It stands for Colorado Hemp Advancement and Management Plan. Colorado has been at the front of the pack when it comes to all things cannabis. Now they’re trying to to the same with hemp. They don’t just plan on adhering to the new USDA regulations that passed recently. Colorado chooses to pave the way for other states as well. This involves developing comprehensive and structured compliance regulations for every part of the hemp process.
Who’s involved in the decision making?
Colorado asked for help from the best possible people in developing this plan. They involved business owners from the hemp industry to facilitate sensible and realistic parameters for hemp regulation. This includes more than just farming.
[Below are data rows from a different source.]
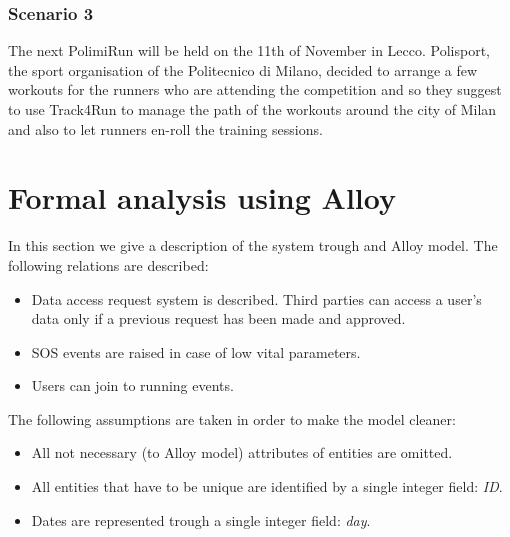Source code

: \documentclass{article}
\begin{document}
	\subsubsection{Scenario 3}
	The next PolimiRun will be held on the 11th of November in Lecco.
	Polisport, the sport organisation of the Politecnico di Milano, 
	decided to arrange a few workouts for the runners who are 
	attending the competition and so they suggest to use Track4Run to
	manage the path of the workouts around the city of Milan and also
	to let runners en-roll the training sessions. 

\section{Formal analysis using Alloy}

In this section we give a description of the system trough and Alloy model.
The following relations are described:
\begin{itemize}
	\item Data access request system is described. Third parties can access a user's data only
		if a previous request has been made and approved.
	\item SOS events are raised in case of low vital parameters.
	\item Users can join to running events.
\end{itemize}
The following assumptions are taken in order to make the model cleaner:
\begin{itemize}
	\item All not necessary (to Alloy model) attributes of entities are omitted.
	\item All entities that have to be unique are identified by a single integer field: \textit{ID}.
	\item Dates are represented trough a single integer field: \textit{day}.
\end{itemize}
\end{document}
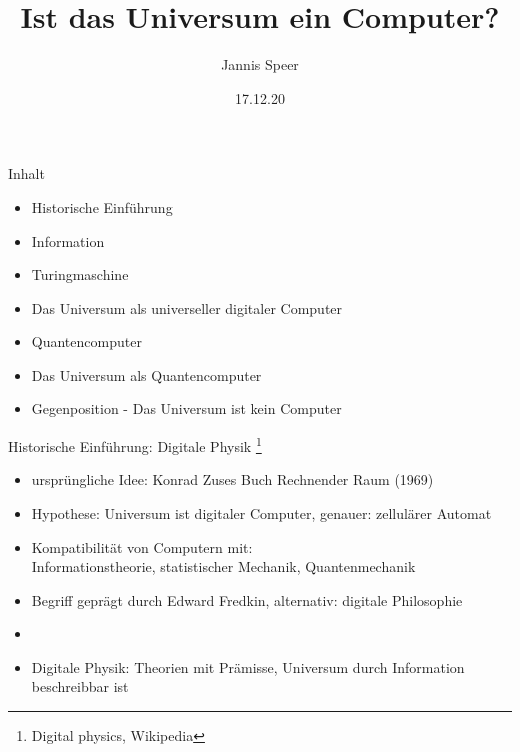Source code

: \documentclass[aspectratio=1610, 9pt]{beamer}
\title{Ist das Universum ein Computer?}
\author[J.~Speer]{Jannis Speer}
\date{17.12.20}
\institute{Big Questions Seminar}
\begin{document}
\maketitle

\begin{frame}{Inhalt}
  \begin{itemize}
    \item Historische Einführung
    \item Information
    \item Turingmaschine
    \item Das Universum als universeller digitaler Computer
    \item Quantencomputer
    \item Das Universum als Quantencomputer
    \item Gegenposition - Das Universum ist kein Computer
  \end{itemize}
\end{frame}


\begin{frame}{Historische Einführung: Digitale Physik \footnote[1]{Digital physics, Wikipedia}}
  \begin{itemize}
    \item ursprüngliche Idee: Konrad Zuses Buch Rechnender Raum (1969)
    \item Hypothese: Universum ist digitaler Computer, genauer: zellulärer Automat
    \item Kompatibilität von Computern mit: \\Informationstheorie, statistischer Mechanik, Quantenmechanik
    \item Begriff geprägt durch  Edward Fredkin, alternativ: digitale Philosophie
    \item[]
    \item[\rightarrow] Digitale Physik: Theorien mit Prämisse, Universum durch Information beschreibbar ist
  \end{itemize}
\end{frame}
\end{document}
In fact, the plan includes enough facets of the industry that the committee has divided its tasks into two separate phases, each containing four groups within.
Research, Development, and Seeds: This department looks into developing hemp strains for various purposes and climates.
Cultivation: These folks focus on developing standard cultivation practices that ensure safety, consistency, and simplicity.
Transportation: Group 3 tasks themselves with streamlining hemp transportation practices that will protect hemp farmers and buyers.
Testing: This department sets standards for testing. This means time of testing, plant matter that’s tested, and an appropriate margin of error for testing.
Processing: The processing group aims to regulate processing facilities for safety, compliance, and acceptable solvents in the case of CBD.
Manufacturing (food commodities): These individuals plan on regulating safe manufacturing practices for ALL hemp products, not just CBD
Marketing: Group 7 looks into ensuring appropriate marketing practices for hemp, and preventing bad actors from dishonestly marketing
Banking/Insurance: The final group needs to sort out a way for farmers to bank and insure crops the way that other farmers do. New federal regulations will ease the banking aspect of this process.
This model addresses the entire supply chain and leaves no one out. It also displays Colorado’s interest in being a conscientious leader of the new hemp wave of the 21st century.
Hemp benefits so many people with its endless uses. We think it ought to profit the customers, business owners, and the state as a whole. Colorado proactively pursues a plan that minimizes unnecessary red tape and will allow all parties involved to prosper. Hopefully other states follow its model as well.